WORK TASK: Word for word, return the lines below from the first through the line that has "(definition|reference|symbol) under specified", dropping the pictures.

━━━━━━━━━━━━━━━━━━━━

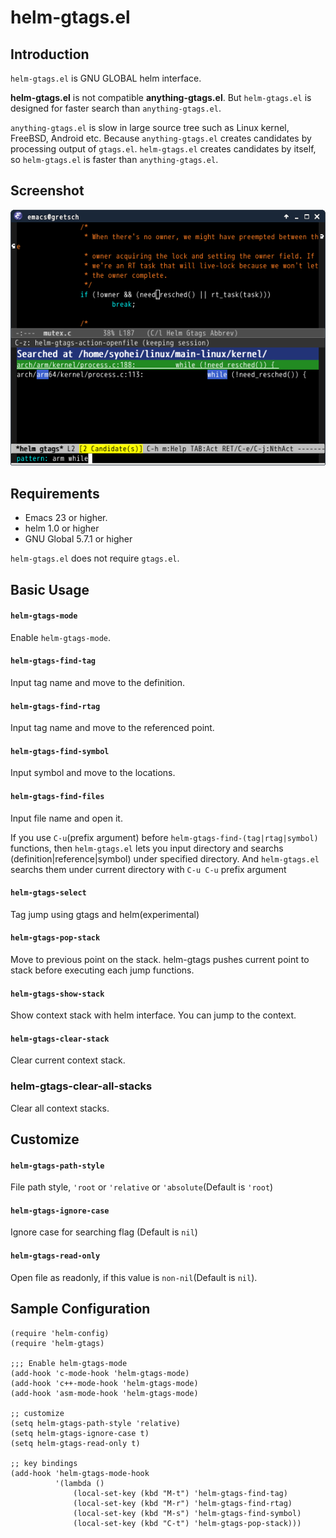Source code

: # helm-gtags.el

## Introduction
`helm-gtags.el` is GNU GLOBAL helm interface.

**helm-gtags.el** is not compatible **anything-gtags.el**.
But `helm-gtags.el` is designed for faster search than `anything-gtags.el`.

`anything-gtags.el` is slow in large source tree such as Linux kernel,
FreeBSD, Android etc. Because `anything-gtags.el` creates candidates
by processing output of `gtags.el`. `helm-gtags.el` creates candidates
by itself, so `helm-gtags.el` is faster than `anything-gtags.el`.


## Screenshot

![helm-gtags](image/helm-gtags.png)


## Requirements
* Emacs 23 or higher.
* helm 1.0 or higher
* GNU Global 5.7.1 or higher

`helm-gtags.el` does not require `gtags.el`.


## Basic Usage

#### `helm-gtags-mode`

Enable `helm-gtags-mode`.

#### `helm-gtags-find-tag`

Input tag name and move to the definition.

#### `helm-gtags-find-rtag`

Input tag name and move to the referenced point.

#### `helm-gtags-find-symbol`

Input symbol and move to the locations.

#### `helm-gtags-find-files`

Input file name and open it.

If you use `C-u`(prefix argument) before `helm-gtags-find-(tag|rtag|symbol)` functions,
then `helm-gtags.el` lets you input directory and searchs
(definition|reference|symbol) under specified directory.
And `helm-gtags.el` searchs them under current directory with
`C-u C-u` prefix argument

#### `helm-gtags-select`

Tag jump using gtags and helm(experimental)

#### `helm-gtags-pop-stack`

Move to previous point on the stack.
helm-gtags pushes current point to stack before executing each jump functions.

#### `helm-gtags-show-stack`

Show context stack with helm interface.
You can jump to the context.

#### `helm-gtags-clear-stack`

Clear current context stack.

### helm-gtags-clear-all-stacks

Clear all context stacks.


## Customize

#### `helm-gtags-path-style`

File path style, `'root` or `'relative` or `'absolute`(Default is `'root`)

#### `helm-gtags-ignore-case`

Ignore case for searching flag (Default is `nil`)

#### `helm-gtags-read-only`

Open file as readonly, if this value is `non-nil`(Default is `nil`).


## Sample Configuration

```elisp
(require 'helm-config)
(require 'helm-gtags)

;;; Enable helm-gtags-mode
(add-hook 'c-mode-hook 'helm-gtags-mode)
(add-hook 'c++-mode-hook 'helm-gtags-mode)
(add-hook 'asm-mode-hook 'helm-gtags-mode)

;; customize
(setq helm-gtags-path-style 'relative)
(setq helm-gtags-ignore-case t)
(setq helm-gtags-read-only t)

;; key bindings
(add-hook 'helm-gtags-mode-hook
          '(lambda ()
              (local-set-key (kbd "M-t") 'helm-gtags-find-tag)
              (local-set-key (kbd "M-r") 'helm-gtags-find-rtag)
              (local-set-key (kbd "M-s") 'helm-gtags-find-symbol)
              (local-set-key (kbd "C-t") 'helm-gtags-pop-stack)))
```
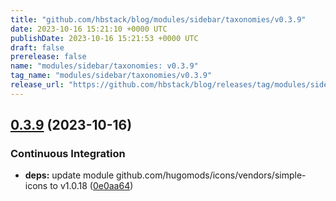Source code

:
 ```yaml
---
title: "github.com/hbstack/blog/modules/sidebar/taxonomies/v0.3.9"
date: 2023-10-16 15:21:10 +0000 UTC
publishDate: 2023-10-16 15:21:53 +0000 UTC
draft: false
prerelease: false
name: "modules/sidebar/taxonomies: v0.3.9"
tag_name: "modules/sidebar/taxonomies/v0.3.9"
release_url: "https://github.com/hbstack/blog/releases/tag/modules/sidebar/taxonomies/v0.3.9"
---
```


## [0.3.9](https://github.com/hbstack/blog/compare/modules/sidebar/taxonomies/v0.3.8...modules/sidebar/taxonomies/v0.3.9) (2023-10-16)


### Continuous Integration

* **deps:** update module github.com/hugomods/icons/vendors/simple-icons to v1.0.18 ([0e0aa64](https://github.com/hbstack/blog/commit/0e0aa64309a8afe05a0b84d56620b677423be0cc))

━━━━━━━━━━━━━━━━━━━━

SOLUTION FOR THIS EXERCISE:
Source code

: # helm-gtags.el

## Introduction
`helm-gtags.el` is GNU GLOBAL helm interface.

**helm-gtags.el** is not compatible **anything-gtags.el**.
But `helm-gtags.el` is designed for faster search than `anything-gtags.el`.

`anything-gtags.el` is slow in large source tree such as Linux kernel,
FreeBSD, Android etc. Because `anything-gtags.el` creates candidates
by processing output of `gtags.el`. `helm-gtags.el` creates candidates
by itself, so `helm-gtags.el` is faster than `anything-gtags.el`.


## Screenshot

![helm-gtags](image/helm-gtags.png)


## Requirements
* Emacs 23 or higher.
* helm 1.0 or higher
* GNU Global 5.7.1 or higher

`helm-gtags.el` does not require `gtags.el`.


## Basic Usage

#### `helm-gtags-mode`

Enable `helm-gtags-mode`.

#### `helm-gtags-find-tag`

Input tag name and move to the definition.

#### `helm-gtags-find-rtag`

Input tag name and move to the referenced point.

#### `helm-gtags-find-symbol`

Input symbol and move to the locations.

#### `helm-gtags-find-files`

Input file name and open it.

If you use `C-u`(prefix argument) before `helm-gtags-find-(tag|rtag|symbol)` functions,
then `helm-gtags.el` lets you input directory and searchs
(definition|reference|symbol) under specified directory.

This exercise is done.